As long as the temps are in check and its stable i don't see why it would. If i remember right MSI Afterburner won't let you pump enough juice to harm anything unless you just let the temps cook it to death.


----------



## raident30 (Jun 8, 2009)

with that voltage, its peaking at 90-95 degrees with 100% fan speed... i really like the performance boost though, im just nervous it might fry the gpu..


----------



## MonsterMiata (Jan 5, 2010)

That is a very dangerous temp. 100c is the max the card can handle.

GeForce GTS 450


----------



## jaggerwild (May 21, 2007)

Consider re doing the TIM, and always set the fan to 100%.


----------



## raident30 (Jun 8, 2009)

jaggerwild said:


> Consider re doing the TIM, and always set the fan to 100%.


sorry for asking, what is TIM? and would it shorten the life of the GPU if i set its fan at 100% all the time?


----------



## Paulsoninvest (Nov 26, 2011)

That is a very dangerous temp...
don't play with it...


----------



## Johnny1982 (Oct 15, 2010)

raident30 said:


> sorry for asking, what is TIM? and would it shorten the life of the GPU if i set its fan at 100% all the time?

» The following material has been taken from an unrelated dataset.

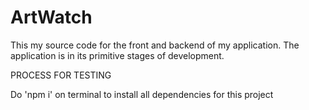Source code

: # ArtWatch

This my source code for the front and backend of my application. The application is in its primitive stages of development.

PROCESS FOR TESTING

Do 'npm i' on terminal to install all dependencies for this project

TIM is another acronym for Thermal Compound. It's the paste that one uses to cover the micro thin gaps between the Heatsink of your graphics card and the graphics card chip. Works the same with the CPU and heatsink. I would prefer to have your fan set to auto and not constantly at 100%, as that would possibly shorten the life of the fan.


----------



## raident30 (Jun 8, 2009)

Thanks for the suggestion, ill look into it...


----------



## Johnny1982 (Oct 15, 2010)

My old GPU (ATI HD4870) had temps of 101c at 100% OCCT load and after redoing the Thermal compound, brought the temp down to 90c under the same conditions. In gaming it only used to get to mid 80's.


----------



## raident30 (Jun 8, 2009)

Johnny1982 said:


> My old GPU (ATI HD4870) had temps of 101c at 100% OCCT load and after redoing the Thermal compound, brought the temp down to 90c under the same conditions. In gaming it only used to get to mid 80's.


i pulled a little bit of voltage to 1.100... it never goes past 85c anymore...


----------